Mazda Develops Biofabric Made With 100% Plant-Derived Fiber for Vehicle Interiors
12 September 2007
Mazda Motor, collaboration with Teijin Limited and Teijin Fibers Limited, has developed the world’s first biofabric made with completely plant-derived fibers, suitable for use in vehicle interiors. The biofabric is made of 100% polylactic acid—a plastic created by combining large numbers of lactic acid molecules that are made from fermented carbohydrates such as plant sugars.
This newly developed biofabric does not contain any oil-based materials, yet it possesses the quality and durability required for use in vehicle seat covers. The new fabric is resistant to abrasion and damage from sunlight, in addition to being flame retardant.

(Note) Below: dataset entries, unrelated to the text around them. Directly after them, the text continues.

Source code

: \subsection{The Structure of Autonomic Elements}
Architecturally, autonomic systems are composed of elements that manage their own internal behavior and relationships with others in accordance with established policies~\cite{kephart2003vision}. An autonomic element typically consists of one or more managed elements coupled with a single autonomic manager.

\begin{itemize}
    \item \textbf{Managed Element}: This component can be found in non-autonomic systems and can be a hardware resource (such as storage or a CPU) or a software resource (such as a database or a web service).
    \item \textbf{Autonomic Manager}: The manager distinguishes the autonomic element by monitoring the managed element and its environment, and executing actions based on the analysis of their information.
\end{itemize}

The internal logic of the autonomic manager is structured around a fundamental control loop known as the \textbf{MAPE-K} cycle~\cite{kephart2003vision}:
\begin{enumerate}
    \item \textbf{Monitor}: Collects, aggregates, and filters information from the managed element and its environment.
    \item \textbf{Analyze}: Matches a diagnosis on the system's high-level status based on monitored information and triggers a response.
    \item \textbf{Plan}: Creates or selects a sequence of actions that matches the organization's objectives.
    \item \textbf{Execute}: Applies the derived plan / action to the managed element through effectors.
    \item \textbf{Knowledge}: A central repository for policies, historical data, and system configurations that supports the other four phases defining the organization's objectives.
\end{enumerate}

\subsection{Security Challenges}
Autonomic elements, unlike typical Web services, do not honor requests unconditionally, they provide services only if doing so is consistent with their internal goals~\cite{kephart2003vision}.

Other crucial qualities necessary for the highest performing fabrics, such as fire retardant properties, were achieved through Mazda’s accumulated experience in surface technologies built up through years of cooperation with several local companies.
Mazda plans to use the biofabric for the seat covers and door trim in the all-new Premacy Hydrogen RE Hybrid that will be exhibited in October at the Tokyo Motor Show 2007. The all-new Premacy Hydrogen RE Hybrid will also feature a bioplastic, which Mazda developed in 2006, in the vehicle’s instrument panel and other interior fittings.

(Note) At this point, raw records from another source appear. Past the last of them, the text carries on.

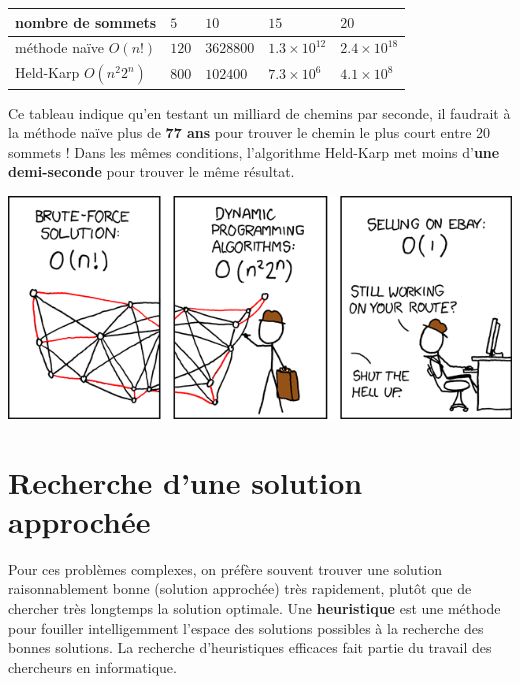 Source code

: \documentclass[a5paper,pagesize,DIV=14]{scrbook}
\begin{document}
\begin{center}
  \begin{tabular}{|l|llll|}
    \hline
    nombre de sommets       & $5$   & $10$      & $15$            & $20$ \\
    \hline
    méthode naïve $O(n!)$   & $120$ & $3628800$ & $1.3 \times 10^{12}$ & $2.4 \times 10^{18}$ \\
    Held-Karp $O(n^{2}2^n)$ & $800$ & $102400$  & $7.3 \times 10^6$       & $4.1 \times 10^8$ \\
    \hline
  \end{tabular} 
\end{center}

Ce tableau indique qu'en testant un milliard de chemins par seconde, il faudrait à la méthode naïve plus de \textbf{77 ans} pour trouver le chemin le plus court entre 20 sommets ! Dans les mêmes conditions, l'algorithme Held-Karp met moins d'\textbf{une demi-seconde} pour trouver le même résultat.

  \begin{center}
    \includegraphics[width=\linewidth]{img/tsp_xkcd.png}
    \label{img:tsp_xkcd}
  \end{center}

\section*{Recherche d'une solution approchée}

Pour ces problèmes complexes, on préfère souvent trouver une solution
raisonnablement bonne (solution approchée) très rapidement, plutôt que de
chercher très longtemps la solution optimale. Une \textbf{heuristique} est une
méthode pour fouiller intelligemment l'espace des solutions possibles à la
recherche des bonnes solutions. La recherche d'heuristiques efficaces fait
partie du travail des chercheurs en informatique.
\end{document}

Based on this biotechnology, Mazda will strengthen its future research and development on non-food-based materials in consideration of the impact such technologies have on food supplies.
This newly developed biofabric has harnessed the latest technologies to control the entire molecular architecture of raw resins to improve fiber strength until the fabric attained sufficient resistance to abrasion and light damage for practical use in vehicle seat covers.
This makes a lot more sense than using food crops to make ethanol and biofuels for inefficient ICE vehicles.
What are Dupont, ICI, Dow Chemicals etc doing?
Posted by: Harvey D | 12 September 2007 at 07:43 AM
Posted by: Elliot | 12 September 2007 at 09:15 AM
Well, I disagree. Why not use petroleum for plastic, to sequester the carbon?
The other issue with Lactic acid is the smell. Instead of Polyurethane smell in present cars, alone. Add in vomit smell if the stuff should de-polimerize.
My hope is one day petroleum will only be used for plastic, and recycled into new products. And only renewable sources of energy will be used.
Posted by: Donee | 12 September 2007 at 04:49 PM
Biofabric! Wow who would have thought[/sarcasm]
Wasn't there and AMC Gremlin in the 1970's that was available with Denim seat?
Posted by: DS | 12 September 2007 at 05:20 PM
If you use biomass for plastics you sequester the carbon, if you leave petroleum in the ground you leave it sequestered, if you use the petroleum you add carbon to the system, if you use only biomass there is no carbon added. I’ve dealt with polylactones and there is no smell, no taste either, water bottle are made of it and the only problem is that water tends to evaporate though the bioplastic.